Question

Topic: Strategy

Ideas For A Corporate Event

Posted by Anonymous on 250 Points
Our company has been exhibiting at an international trade show for the last 10 years. We attended this show with the main purpose of communicating to our distributor network the quality and superiority of our products vs. the competition and to maintain the relationships with these distributors. We spend 4 days at the show; invite them for a day with hotels and a big dinner/entertainment in the evening and that is it. This show is not intended to generate sales leads but to reassure them that we are the best company to work with.

This year we decided to change this approach and look for an alternative corporate hospitality event instead.
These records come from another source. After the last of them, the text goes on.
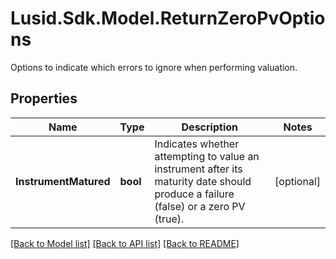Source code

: # Lusid.Sdk.Model.ReturnZeroPvOptions
Options to indicate which errors to ignore when performing valuation.

## Properties

Name | Type | Description | Notes
------------ | ------------- | ------------- | -------------
**InstrumentMatured** | **bool** | Indicates whether attempting to value an instrument after its maturity date should produce a failure (false)  or a zero PV (true). | [optional] 

[[Back to Model list]](../README.md#documentation-for-models) [[Back to API list]](../README.md#documentation-for-api-endpoints) [[Back to README]](../README.md)


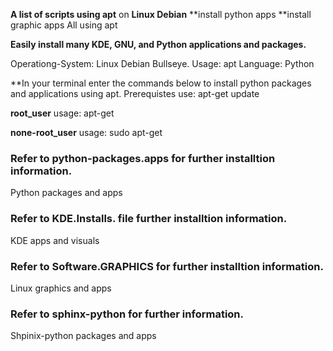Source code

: **A list of scripts using apt** on **Linux Debian**
      **install python apps
        **install graphic apps
            All using apt

**Easily install many KDE, GNU, and Python applications and packages.**

Operationg-System: 
   Linux Debian Bullseye.
Usage:
   apt
Language: 
   Python

**In your terminal enter the commands below to install python packages and applications using apt.
 Prerequistes
   use:
      apt-get update

**root_user**
  usage:
   apt-get
 
**none-root_user**
   usage:
    sudo apt-get
 

### Refer to python-packages.apps for further installtion information. 
Python packages and apps
### Refer to KDE.Installs. file further installtion information.
KDE apps and visuals
### Refer to Software.GRAPHICS for further installtion information.
Linux graphics and apps
### Refer to sphinx-python for further information.
Shpinix-python packages and apps
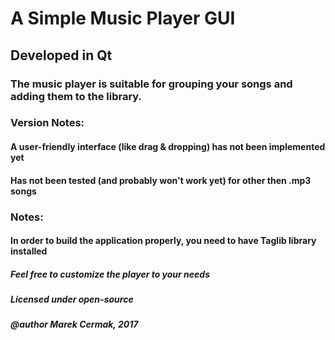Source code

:#  A Simple Music Player GUI

## Developed in Qt

###  The music player is suitable for grouping your songs and adding them to the library. 

###  Version Notes: 

#### A user-friendly interface (like drag & dropping) has not been implemented yet
#### Has not been tested (and probably won't work yet) for other then .mp3 songs

###  Notes:
#### In order to build the application properly, you need to have Taglib library installed

##### Feel free to customize the player to your needs
##### Licensed under open-source	
##### @author Marek Cermak, 2017
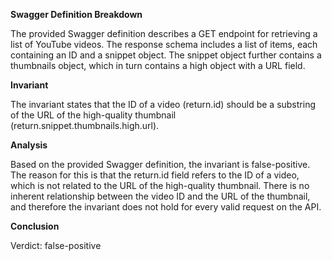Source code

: **Swagger Definition Breakdown**

The provided Swagger definition describes a GET endpoint for retrieving a list of YouTube videos. The response schema includes a list of items, each containing an ID and a snippet object. The snippet object further contains a thumbnails object, which in turn contains a high object with a URL field.

**Invariant**

The invariant states that the ID of a video (return.id) should be a substring of the URL of the high-quality thumbnail (return.snippet.thumbnails.high.url).

**Analysis**

Based on the provided Swagger definition, the invariant is false-positive. The reason for this is that the return.id field refers to the ID of a video, which is not related to the URL of the high-quality thumbnail. There is no inherent relationship between the video ID and the URL of the thumbnail, and therefore the invariant does not hold for every valid request on the API.

**Conclusion**

Verdict: false-positive
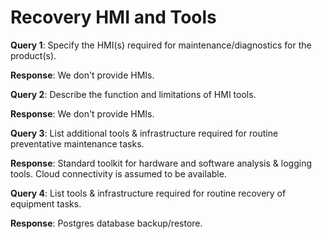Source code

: # Recovery HMI and Tools

**Query 1**: Specify the HMI(s) required for maintenance/diagnostics for the product(s).

**Response**: We don't provide HMIs.

**Query 2**: Describe the function and limitations of HMI tools.

**Response**: We don't provide HMIs.

**Query 3**: List additional tools & infrastructure required for routine preventative maintenance tasks.

**Response**: Standard toolkit for hardware and software analysis & logging tools. Cloud connectivity is assumed to be available.

**Query 4**: List tools & infrastructure required for routine recovery of equipment tasks.

**Response**: Postgres database backup/restore.

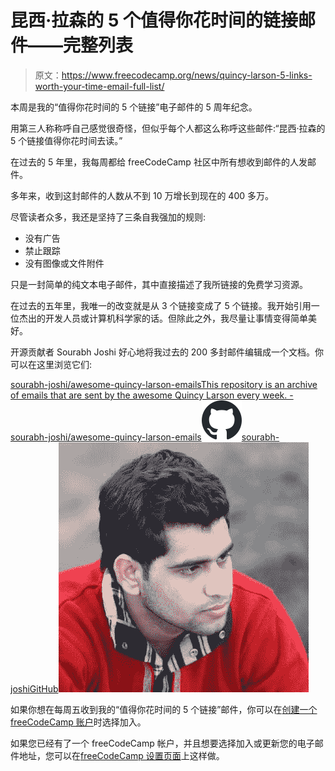 # 昆西·拉森的 5 个值得你花时间的链接邮件——完整列表

> 原文：<https://www.freecodecamp.org/news/quincy-larson-5-links-worth-your-time-email-full-list/>

本周是我的“值得你花时间的 5 个链接”电子邮件的 5 周年纪念。

用第三人称称呼自己感觉很奇怪，但似乎每个人都这么称呼这些邮件:“昆西·拉森的 5 个链接值得你花时间去读。”

在过去的 5 年里，我每周都给 freeCodeCamp 社区中所有想收到邮件的人发邮件。

多年来，收到这封邮件的人数从不到 10 万增长到现在的 400 多万。

尽管读者众多，我还是坚持了三条自我强加的规则:

*   没有广告
*   禁止跟踪
*   没有图像或文件附件

只是一封简单的纯文本电子邮件，其中直接描述了我所链接的免费学习资源。

在过去的五年里，我唯一的改变就是从 3 个链接变成了 5 个链接。我开始引用一位杰出的开发人员或计算机科学家的话。但除此之外，我尽量让事情变得简单美好。

开源贡献者 Sourabh Joshi 好心地将我过去的 200 多封邮件编辑成一个文档。你可以在这里浏览它们:

[sourabh-joshi/awesome-quincy-larson-emailsThis repository is an archive of emails that are sent by the awesome Quincy Larson every week. - sourabh-joshi/awesome-quincy-larson-emails![favicon](img/0973ea8ce7121c320f68413e2a2f23ab.png)sourabh-joshiGitHub![38150665?s=400&v=4](img/06a38b6209b7f0c1dc13008224739135.png)](https://github.com/sourabh-joshi/awesome-quincy-larson-emails)

如果你想在每周五收到我的“值得你花时间的 5 个链接”邮件，你可以在[创建一个 freeCodeCamp 账户](https://www.freecodecamp.org/signin)时选择加入。

如果您已经有了一个 freeCodeCamp 帐户，并且想要选择加入或更新您的电子邮件地址，您可以在[freeCodeCamp 设置页面](https://www.freecodecamp.org/settings)上这样做。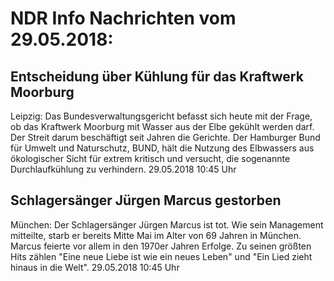 # NDR Info Nachrichten vom 29.05.2018:


## Entscheidung über Kühlung für das Kraftwerk Moorburg
Leipzig: Das Bundesverwaltungsgericht befasst sich heute mit der Frage, ob das Kraftwerk Moorburg mit Wasser aus der Elbe gekühlt werden darf. Der Streit darum beschäftigt seit Jahren die Gerichte. Der Hamburger Bund für Umwelt und Naturschutz, BUND, hält die Nutzung des Elbwassers aus ökologischer Sicht für extrem kritisch und versucht, die sogenannte Durchlaufkühlung zu verhindern. 29.05.2018 10:45 Uhr 

## Schlagersänger Jürgen Marcus gestorben
München: Der Schlagersänger Jürgen Marcus ist tot. Wie sein Management mitteilte, starb er bereits Mitte Mai im Alter von 69 Jahren in München. Marcus feierte vor allem in den 1970er Jahren Erfolge. Zu seinen größten Hits zählen "Eine neue Liebe ist wie ein neues Leben" und "Ein Lied zieht hinaus in die Welt". 29.05.2018 10:45 Uhr 

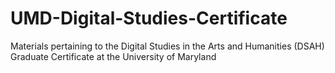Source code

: # UMD-Digital-Studies-Certificate
Materials pertaining to the Digital Studies in the Arts and Humanities (DSAH) Graduate Certificate at the University of Maryland
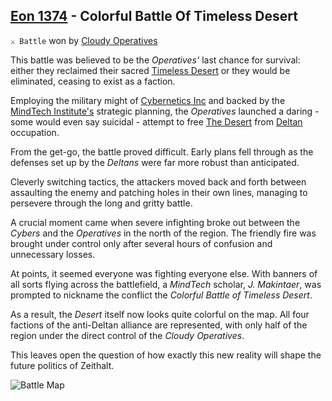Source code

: ## [Eon 1374](<https://zeithalt.github.io/t/#eon1374>) - Colorful Battle Of Timeless Desert

`⚔️ Battle` won by [Cloudy Operatives](<https://zeithalt.github.io/r/cloudy_operatives.html>)

This battle was believed to be the _Operatives'_ last chance for survival: either they reclaimed their sacred [Timeless Desert](<https://zeithalt.github.io/r/timeless_desert.html>) or they would be eliminated, ceasing to exist as a faction.

Employing the military might of [Cybernetics Inc](<https://zeithalt.github.io/r/cybernetics_inc.html>) and backed by the [MindTech Institute's](<https://zeithalt.github.io/r/mindtech_institute.html>) strategic planning, the _Operatives_ launched a daring - some would even say suicidal - attempt to free [The Desert](<https://zeithalt.github.io/r/timeless_desert.html>) from [Deltan](<https://zeithalt.github.io/r/delta_collective.html>) occupation.

From the get-go, the battle proved difficult. Early plans fell through as the defenses set up by the _Deltans_ were far more robust than anticipated.

Cleverly switching tactics, the attackers moved back and forth between assaulting the enemy and patching holes in their own lines, managing to persevere through the long and gritty battle.

A crucial moment came when severe infighting broke out between the _Cybers_ and the _Operatives_ in the north of the region. The friendly fire was brought under control only after several hours of confusion and unnecessary losses.

At points, it seemed everyone was fighting everyone else. With banners of all sorts flying across the battlefield, a _MindTech_ scholar, _J. Makintaer_, was prompted to nickname the conflict the _Colorful Battle of Timeless Desert_.

As a result, the _Desert_ itself now looks quite colorful on the map. All four factions of the anti-Deltan alliance are represented, with only half of the region under the direct control of the _Cloudy Operatives_.

This leaves open the question of how exactly this new reality will shape the future politics of Zeithalt.

![Battle Map](https://zeithalt.github.io/t/m/eon1374.png)

<!---
type: battle
number: 123
place: timeless_desert
attacker: ci
defender: dc
winner: co
start: 1756628748
end: 1756803601
-->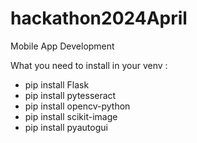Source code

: # hackathon2024April
Mobile App Development

What you need to install in your venv : 
- pip install Flask
- pip install pytesseract
- pip install opencv-python
- pip install scikit-image
- pip install pyautogui
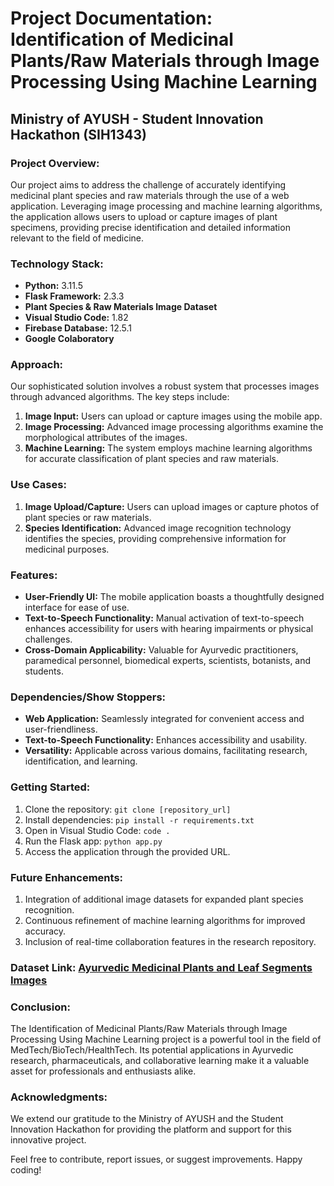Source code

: # Project Documentation: Identification of Medicinal Plants/Raw Materials through Image Processing Using Machine Learning

## Ministry of AYUSH - Student Innovation Hackathon (SIH1343)


### Project Overview:
Our project aims to address the challenge of accurately identifying medicinal plant species and raw materials through the use of a web application. Leveraging image processing and machine learning algorithms, the application allows users to upload or capture images of plant specimens, providing precise identification and detailed information relevant to the field of medicine.

### Technology Stack:
- **Python:** 3.11.5
- **Flask Framework:** 2.3.3
- **Plant Species & Raw Materials Image Dataset**
- **Visual Studio Code:** 1.82
- **Firebase Database:** 12.5.1
- **Google Colaboratory**

### Approach:
Our sophisticated solution involves a robust system that processes images through advanced algorithms. The key steps include:
1. **Image Input:** Users can upload or capture images using the mobile app.
2. **Image Processing:** Advanced image processing algorithms examine the morphological attributes of the images.
3. **Machine Learning:** The system employs machine learning algorithms for accurate classification of plant species and raw materials.

### Use Cases:
1. **Image Upload/Capture:** Users can upload images or capture photos of plant species or raw materials.
2. **Species Identification:** Advanced image recognition technology identifies the species, providing comprehensive information for medicinal purposes.


### Features:
- **User-Friendly UI:** The mobile application boasts a thoughtfully designed interface for ease of use.
- **Text-to-Speech Functionality:** Manual activation of text-to-speech enhances accessibility for users with hearing impairments or physical challenges.
- **Cross-Domain Applicability:** Valuable for Ayurvedic practitioners, paramedical personnel, biomedical experts, scientists, botanists, and students.

### Dependencies/Show Stoppers:
- **Web Application:** Seamlessly integrated for convenient access and user-friendliness.
- **Text-to-Speech Functionality:** Enhances accessibility and usability.
- **Versatility:** Applicable across various domains, facilitating research, identification, and learning.

### Getting Started:
1. Clone the repository: `git clone [repository_url]`
2. Install dependencies: `pip install -r requirements.txt`
3. Open in Visual Studio Code: `code .`
4. Run the Flask app: `python app.py`
5. Access the application through the provided URL.

### Future Enhancements:
1. Integration of additional image datasets for expanded plant species recognition.
2. Continuous refinement of machine learning algorithms for improved accuracy.
3. Inclusion of real-time collaboration features in the research repository.

### Dataset Link: [Ayurvedic Medicinal Plants and Leaf Segments Images]([https://www.kaggle.com/datasets/dhiraajkv/ayurvedic-medicinal-plants-and-leaf-segments-images](https://huggingface.co/datasets/PROFESSOR-DJ/Indian_Medicinal_Plants_and_Leaf_Dataset_Large))

### Conclusion:
The Identification of Medicinal Plants/Raw Materials through Image Processing Using Machine Learning project is a powerful tool in the field of MedTech/BioTech/HealthTech. Its potential applications in Ayurvedic research, pharmaceuticals, and collaborative learning make it a valuable asset for professionals and enthusiasts alike.


### Acknowledgments:
We extend our gratitude to the Ministry of AYUSH and the Student Innovation Hackathon for providing the platform and support for this innovative project.

Feel free to contribute, report issues, or suggest improvements. Happy coding!
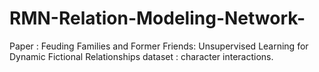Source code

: # RMN-Relation-Modeling-Network-
Paper   : Feuding Families and Former Friends: Unsupervised Learning for Dynamic Fictional Relationships
dataset : character interactions. 
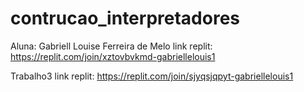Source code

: # contrucao_interpretadores

Aluna: Gabriell Louise Ferreira de Melo
link replit: https://replit.com/join/xztovbvkmd-gabriellelouis1

Trabalho3 link replit: https://replit.com/join/sjyqsjqpyt-gabriellelouis1

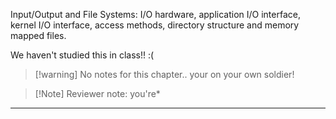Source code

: Input/Output and File Systems: I/O hardware, application I/O interface, kernel I/O interface, access methods, directory structure and memory mapped files.

We haven't studied this in class!! :(


> [!warning] No notes for this chapter.. your on your own soldier!

> [!Note] Reviewer note:
> you're*
---
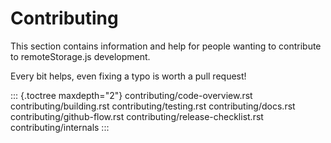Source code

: # Contributing

This section contains information and help for people wanting to
contribute to remoteStorage.js development.

Every bit helps, even fixing a typo is worth a pull request!

::: {.toctree maxdepth="2"}
contributing/code-overview.rst contributing/building.rst
contributing/testing.rst contributing/docs.rst
contributing/github-flow.rst contributing/release-checklist.rst
contributing/internals
:::
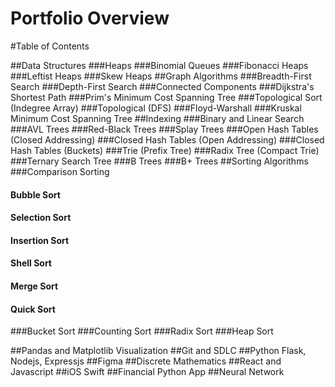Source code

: # Portfolio Overview
#Table of Contents

##Data Structures
  ###Heaps
  ###Binomial Queues
  ###Fibonacci Heaps
  ###Leftist Heaps
  ###Skew Heaps
##Graph Algorithms
  ###Breadth-First Search
  ###Depth-First Search
  ###Connected Components
  ###Dijkstra's Shortest Path
  ###Prim's Minimum Cost Spanning Tree
  ###Topological Sort (Indegree Array)
  ###Topological (DFS)
  ###Floyd-Warshall
  ###Kruskal Minimum Cost Spanning Tree
##Indexing
  ###Binary and Linear Search
  ###AVL Trees
  ###Red-Black Trees
  ###Splay Trees
  ###Open Hash Tables (Closed Addressing)
  ###Closed Hash Tables (Open Addressing)
  ###Closed Hash Tables (Buckets)
  ###Trie (Prefix Tree)
  ###Radix Tree (Compact Trie)
  ###Ternary Search Tree
  ###B Trees
  ###B+ Trees
##Sorting Algorithms
  ###Comparison Sorting
    <h4>Bubble Sort</h4>
    <h4>Selection Sort</h4>
    <h4>Insertion Sort</h4>
    <h4>Shell Sort</h4>
    <h4>Merge Sort</h4>
    <h4>Quick Sort</h4>
  ###Bucket Sort
  ###Counting Sort
  ###Radix Sort
  ###Heap Sort

##Pandas and Matplotlib Visualization
##Git and SDLC
##Python Flask, Nodejs, Expressjs
##Figma
##Discrete Mathematics
##React and Javascript
##iOS Swift
##Financial Python App
##Neural Network
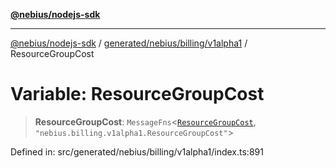 [**@nebius/nodejs-sdk**](../../../../../README.md)

***

[@nebius/nodejs-sdk](../../../../../README.md) / [generated/nebius/billing/v1alpha1](../README.md) / ResourceGroupCost

# Variable: ResourceGroupCost

> **ResourceGroupCost**: `MessageFns`\<[`ResourceGroupCost`](../interfaces/ResourceGroupCost.md), `"nebius.billing.v1alpha1.ResourceGroupCost"`\>

Defined in: src/generated/nebius/billing/v1alpha1/index.ts:891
We are UK manufacturer of protection systems with worldwide operations. Our network of installers varies in business size, quality and geography (UK, European & American).

My current dilemmas are:
- What type of event will suit this varied audience?
- Should we do different events due to the differences among them and the quality of relationship that we have with them?
- I don’t want to fall in the trap of a corporate day all business/strategy talk that will bore people; I would like to mix business with pleasure in the best way possible. How can I do that if you think this is the best option?
- Some of these people are very wealthy and difficult to impress, what can we offer them that they will consider value added proposition?

I would welcome any ideas/experiences that you can share as I am really stuck at the moment to put some options together to discuss next week.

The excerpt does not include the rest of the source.